Tommy the Clown and his crew hosted a Battle Zone in Germany in 2007.

Long before krumpers like Russell Ferguson and choreographer Lil’ C gained a national platform via “So You Think You Can Dance,” Thomas “Tommy the Clown” Johnson was pioneering the style on the streets of Los Angeles. “I started out doing birthday parties for kids, and soon began teaching and training kids [in hip-hop ‘clowning’],” he says. Thanks to the palpable energy and colorful characters involved, clowning spread like wildfire and expanded to include a more rugged, in-your-face style known as krump.

 

To meet increasing interest, Johnson opened a dance academy in Inglewood, California, and spearheaded regular Battle Zone competitions for local crews. The phenomenon was captured by David LaChapelle in his 2003 short film Clowns in the Hood and critically acclaimed 2005 documentary Rize.

 

Since then, Johnson has been in high demand, teaching master classes, performing around the globe and judging krump competitions. He was recently featured on an episode of MTV’s newest show, “The Buried Life,” and he continues to serve as the (brightly painted) face of krump.

 

Dance Teacher: Since krumping is mostly freestyle, how do you teach it in a classroom setting?

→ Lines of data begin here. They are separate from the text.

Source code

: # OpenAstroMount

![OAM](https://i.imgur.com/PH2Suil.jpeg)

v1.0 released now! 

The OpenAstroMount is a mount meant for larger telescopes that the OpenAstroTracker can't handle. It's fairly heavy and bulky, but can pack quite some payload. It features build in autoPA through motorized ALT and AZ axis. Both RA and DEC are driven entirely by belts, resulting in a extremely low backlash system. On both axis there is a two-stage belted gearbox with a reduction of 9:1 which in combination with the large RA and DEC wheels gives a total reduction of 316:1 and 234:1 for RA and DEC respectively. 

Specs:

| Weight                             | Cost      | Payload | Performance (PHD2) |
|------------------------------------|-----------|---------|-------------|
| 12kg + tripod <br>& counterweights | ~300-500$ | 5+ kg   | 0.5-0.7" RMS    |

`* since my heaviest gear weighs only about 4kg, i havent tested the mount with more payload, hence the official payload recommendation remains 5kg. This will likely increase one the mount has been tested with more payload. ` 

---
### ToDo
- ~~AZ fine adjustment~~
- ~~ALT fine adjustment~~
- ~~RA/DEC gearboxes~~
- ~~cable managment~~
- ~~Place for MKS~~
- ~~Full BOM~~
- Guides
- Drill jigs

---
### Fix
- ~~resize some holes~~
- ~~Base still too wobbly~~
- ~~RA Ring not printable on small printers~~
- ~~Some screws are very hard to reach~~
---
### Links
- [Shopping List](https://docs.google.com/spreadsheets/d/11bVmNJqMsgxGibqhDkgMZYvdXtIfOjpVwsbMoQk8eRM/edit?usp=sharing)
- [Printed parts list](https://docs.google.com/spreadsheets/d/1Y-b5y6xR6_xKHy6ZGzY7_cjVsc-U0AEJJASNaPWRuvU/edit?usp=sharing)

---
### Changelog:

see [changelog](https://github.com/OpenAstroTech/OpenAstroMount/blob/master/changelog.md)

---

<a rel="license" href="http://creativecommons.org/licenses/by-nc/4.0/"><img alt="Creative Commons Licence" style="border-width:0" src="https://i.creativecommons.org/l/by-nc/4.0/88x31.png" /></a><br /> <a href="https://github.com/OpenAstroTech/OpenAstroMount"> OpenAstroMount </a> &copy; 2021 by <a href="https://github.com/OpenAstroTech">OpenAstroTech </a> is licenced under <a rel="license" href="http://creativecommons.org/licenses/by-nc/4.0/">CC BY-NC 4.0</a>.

Tommy the Clown: We start with the basics: arm swings, chest pops and body rotations. I have my crew there, and we show the dancers a few 8-counts. Then we teach them how to put their own energy and creativity into it. We bring them up in groups of eight to do the routine in front of each other. We top it off with a battle. The energy in the room is crazy; it’s all about motivation.

 

DT: Does the lack of a rigid technique make krumping more accessible to untrained dancers?

TTC: Krump definitely allows more room for non-dancers. We try to make everyone feel like they are someone. However, when a dancer who is familiar with freestyling does krump, it’s off the chain. Look at Russell [Ferguson] from “SYTYCD”—he is top-notch.

 

DT: How does krumping fit into the larger picture of similar styles, like hip hop and B-boying?

TTC: When we first started krump, we used it as a tool of expression to release aggression. But it can also be used to accent other styles. You can add it to hip-hop moves to make them pop. The energy of krump makes movement more intense, more crisp.

 

DT: Thanks to you, krump is now being presented in middle and high schools. Tell us more about Battle Zone League.

TTC: We’re working on doing Battle Nights once a month in different schools. Our focus is saying no to gangs and drugs and staying positive. Schools use our program as a tool to improve test scores. If they get better, we’ll come in and do a big show. Lo and behold, test scores start going through the roof.

 

DT: What are your plans and goals as krumping continues to expand?

TTC: I would love to tour the U.S. with the movement. I feel that I can motivate and inspire at-risk kids before it’s too late. I have people hit me up on MySpace all the time to come to their schools and studios. If we could get funding to do that, that would be awesome. I started this movement by myself—now it’s time to all get involved and do even more for the kids. DT

 

A former hip-hop, dance fitness and cheerleading instructor, Jen Jones is a Los Angeles–based freelance writer.